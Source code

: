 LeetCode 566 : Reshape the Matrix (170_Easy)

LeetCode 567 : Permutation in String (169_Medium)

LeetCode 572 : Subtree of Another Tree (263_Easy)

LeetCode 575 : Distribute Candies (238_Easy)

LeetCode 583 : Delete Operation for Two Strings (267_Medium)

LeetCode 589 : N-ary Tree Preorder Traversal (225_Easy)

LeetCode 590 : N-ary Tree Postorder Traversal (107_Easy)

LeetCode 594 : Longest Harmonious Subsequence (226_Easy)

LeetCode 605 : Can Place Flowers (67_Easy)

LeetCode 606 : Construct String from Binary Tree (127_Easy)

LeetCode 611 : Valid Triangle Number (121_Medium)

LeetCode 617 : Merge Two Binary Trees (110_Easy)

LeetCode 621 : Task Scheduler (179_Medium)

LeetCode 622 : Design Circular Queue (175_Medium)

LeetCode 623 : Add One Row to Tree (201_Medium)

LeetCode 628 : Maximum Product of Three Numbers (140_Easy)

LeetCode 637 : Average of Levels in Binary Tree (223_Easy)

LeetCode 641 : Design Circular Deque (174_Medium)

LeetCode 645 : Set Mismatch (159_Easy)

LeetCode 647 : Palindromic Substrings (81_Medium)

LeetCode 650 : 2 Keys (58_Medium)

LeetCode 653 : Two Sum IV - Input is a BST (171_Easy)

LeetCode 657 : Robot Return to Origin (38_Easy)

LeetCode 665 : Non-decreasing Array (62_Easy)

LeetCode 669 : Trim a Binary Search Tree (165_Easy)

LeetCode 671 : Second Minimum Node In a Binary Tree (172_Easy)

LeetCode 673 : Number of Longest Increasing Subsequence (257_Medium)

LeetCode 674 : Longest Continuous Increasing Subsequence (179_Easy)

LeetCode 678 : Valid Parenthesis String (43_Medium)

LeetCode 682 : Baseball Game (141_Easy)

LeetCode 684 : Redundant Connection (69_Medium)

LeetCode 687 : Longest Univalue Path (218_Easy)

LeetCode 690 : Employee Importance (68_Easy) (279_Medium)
──────
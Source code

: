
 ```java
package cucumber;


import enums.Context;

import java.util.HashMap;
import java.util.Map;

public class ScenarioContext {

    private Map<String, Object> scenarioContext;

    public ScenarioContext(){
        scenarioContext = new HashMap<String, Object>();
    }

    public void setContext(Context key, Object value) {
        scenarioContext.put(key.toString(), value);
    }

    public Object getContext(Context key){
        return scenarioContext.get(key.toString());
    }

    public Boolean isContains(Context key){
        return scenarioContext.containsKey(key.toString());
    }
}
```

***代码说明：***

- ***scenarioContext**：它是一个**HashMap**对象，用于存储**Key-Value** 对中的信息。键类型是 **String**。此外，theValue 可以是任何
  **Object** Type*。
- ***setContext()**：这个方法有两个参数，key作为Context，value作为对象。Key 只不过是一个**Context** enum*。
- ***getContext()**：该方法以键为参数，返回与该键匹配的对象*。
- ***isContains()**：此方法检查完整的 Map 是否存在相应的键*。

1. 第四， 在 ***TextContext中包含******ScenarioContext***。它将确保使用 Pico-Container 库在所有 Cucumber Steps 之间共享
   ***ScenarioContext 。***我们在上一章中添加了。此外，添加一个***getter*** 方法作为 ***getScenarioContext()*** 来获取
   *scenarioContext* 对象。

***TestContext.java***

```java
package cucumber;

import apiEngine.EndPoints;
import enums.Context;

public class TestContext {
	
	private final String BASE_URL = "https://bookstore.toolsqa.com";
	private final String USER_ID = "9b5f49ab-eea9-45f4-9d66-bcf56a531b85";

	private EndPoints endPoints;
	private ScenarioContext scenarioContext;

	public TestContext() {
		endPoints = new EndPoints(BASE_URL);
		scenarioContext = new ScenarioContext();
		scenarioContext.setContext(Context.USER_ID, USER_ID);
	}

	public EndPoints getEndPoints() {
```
──────
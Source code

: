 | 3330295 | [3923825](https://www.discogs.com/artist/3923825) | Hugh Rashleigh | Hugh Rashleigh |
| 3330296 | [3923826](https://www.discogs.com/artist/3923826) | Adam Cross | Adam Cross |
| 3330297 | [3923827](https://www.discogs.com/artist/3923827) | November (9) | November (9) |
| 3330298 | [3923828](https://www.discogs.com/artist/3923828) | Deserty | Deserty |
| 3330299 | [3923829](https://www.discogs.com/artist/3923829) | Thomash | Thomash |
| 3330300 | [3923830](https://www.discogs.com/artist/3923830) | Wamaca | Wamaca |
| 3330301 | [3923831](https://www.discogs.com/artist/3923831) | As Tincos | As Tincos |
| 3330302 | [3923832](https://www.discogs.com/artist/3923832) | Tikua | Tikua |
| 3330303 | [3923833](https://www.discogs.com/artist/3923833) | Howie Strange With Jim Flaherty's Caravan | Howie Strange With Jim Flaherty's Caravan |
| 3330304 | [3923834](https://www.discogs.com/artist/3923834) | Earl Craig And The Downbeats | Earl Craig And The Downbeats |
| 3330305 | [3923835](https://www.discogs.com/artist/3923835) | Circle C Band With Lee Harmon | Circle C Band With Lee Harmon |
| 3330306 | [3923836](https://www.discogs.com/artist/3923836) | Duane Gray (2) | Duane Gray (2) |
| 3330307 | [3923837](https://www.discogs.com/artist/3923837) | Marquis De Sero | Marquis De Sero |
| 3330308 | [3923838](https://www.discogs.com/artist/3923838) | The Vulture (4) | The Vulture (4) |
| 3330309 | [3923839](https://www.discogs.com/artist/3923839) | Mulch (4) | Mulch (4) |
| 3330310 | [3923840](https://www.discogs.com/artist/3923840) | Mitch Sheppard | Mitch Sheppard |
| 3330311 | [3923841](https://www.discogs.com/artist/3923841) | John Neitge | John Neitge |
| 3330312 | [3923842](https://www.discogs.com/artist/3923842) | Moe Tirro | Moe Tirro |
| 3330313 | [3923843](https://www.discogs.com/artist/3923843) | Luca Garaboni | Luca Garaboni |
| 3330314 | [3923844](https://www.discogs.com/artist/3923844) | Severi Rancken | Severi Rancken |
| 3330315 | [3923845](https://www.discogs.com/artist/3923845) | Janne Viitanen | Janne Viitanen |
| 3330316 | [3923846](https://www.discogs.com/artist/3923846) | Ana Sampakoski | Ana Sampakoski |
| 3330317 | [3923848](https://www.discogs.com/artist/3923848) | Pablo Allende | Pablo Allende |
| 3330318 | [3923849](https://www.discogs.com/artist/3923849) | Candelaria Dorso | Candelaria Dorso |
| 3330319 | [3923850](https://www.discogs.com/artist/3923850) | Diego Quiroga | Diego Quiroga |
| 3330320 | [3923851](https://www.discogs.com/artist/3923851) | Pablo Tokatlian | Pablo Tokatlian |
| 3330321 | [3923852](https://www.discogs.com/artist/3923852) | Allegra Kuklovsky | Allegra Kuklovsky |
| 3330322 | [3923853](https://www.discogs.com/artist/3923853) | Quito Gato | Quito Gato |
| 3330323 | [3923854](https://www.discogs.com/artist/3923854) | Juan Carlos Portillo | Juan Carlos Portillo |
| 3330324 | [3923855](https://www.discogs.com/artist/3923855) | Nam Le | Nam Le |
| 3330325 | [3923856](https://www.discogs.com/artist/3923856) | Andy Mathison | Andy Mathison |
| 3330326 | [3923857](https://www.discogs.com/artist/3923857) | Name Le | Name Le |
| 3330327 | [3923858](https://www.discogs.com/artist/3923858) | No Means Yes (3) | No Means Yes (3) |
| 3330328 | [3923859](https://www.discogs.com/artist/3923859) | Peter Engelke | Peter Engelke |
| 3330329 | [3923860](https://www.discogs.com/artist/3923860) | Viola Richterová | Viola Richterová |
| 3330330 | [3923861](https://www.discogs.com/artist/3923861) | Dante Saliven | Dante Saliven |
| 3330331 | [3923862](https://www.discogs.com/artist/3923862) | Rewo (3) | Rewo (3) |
──────
> EXERCISE
Go back to the listing above. Copy word for word the lines from the one with "Cross | Adam Cross |" through the one with "Rancken | Severi Rancken |", and nothing more.

> EXERCISE SOLUTION
| 3330296 | [3923826](https://www.discogs.com/artist/3923826) | Adam Cross | Adam Cross |
| 3330297 | [3923827](https://www.discogs.com/artist/3923827) | November (9) | November (9) |
| 3330298 | [3923828](https://www.discogs.com/artist/3923828) | Deserty | Deserty |
| 3330299 | [3923829](https://www.discogs.com/artist/3923829) | Thomash | Thomash |
| 3330300 | [3923830](https://www.discogs.com/artist/3923830) | Wamaca | Wamaca |
| 3330301 | [3923831](https://www.discogs.com/artist/3923831) | As Tincos | As Tincos |
| 3330302 | [3923832](https://www.discogs.com/artist/3923832) | Tikua | Tikua |
| 3330303 | [3923833](https://www.discogs.com/artist/3923833) | Howie Strange With Jim Flaherty's Caravan | Howie Strange With Jim Flaherty's Caravan |
| 3330304 | [3923834](https://www.discogs.com/artist/3923834) | Earl Craig And The Downbeats | Earl Craig And The Downbeats |
| 3330305 | [3923835](https://www.discogs.com/artist/3923835) | Circle C Band With Lee Harmon | Circle C Band With Lee Harmon |
| 3330306 | [3923836](https://www.discogs.com/artist/3923836) | Duane Gray (2) | Duane Gray (2) |
| 3330307 | [3923837](https://www.discogs.com/artist/3923837) | Marquis De Sero | Marquis De Sero |
| 3330308 | [3923838](https://www.discogs.com/artist/3923838) | The Vulture (4) | The Vulture (4) |
| 3330309 | [3923839](https://www.discogs.com/artist/3923839) | Mulch (4) | Mulch (4) |
| 3330310 | [3923840](https://www.discogs.com/artist/3923840) | Mitch Sheppard | Mitch Sheppard |
| 3330311 | [3923841](https://www.discogs.com/artist/3923841) | John Neitge | John Neitge |
| 3330312 | [3923842](https://www.discogs.com/artist/3923842) | Moe Tirro | Moe Tirro |
| 3330313 | [3923843](https://www.discogs.com/artist/3923843) | Luca Garaboni | Luca Garaboni |
| 3330314 | [3923844](https://www.discogs.com/artist/3923844) | Severi Rancken | Severi Rancken |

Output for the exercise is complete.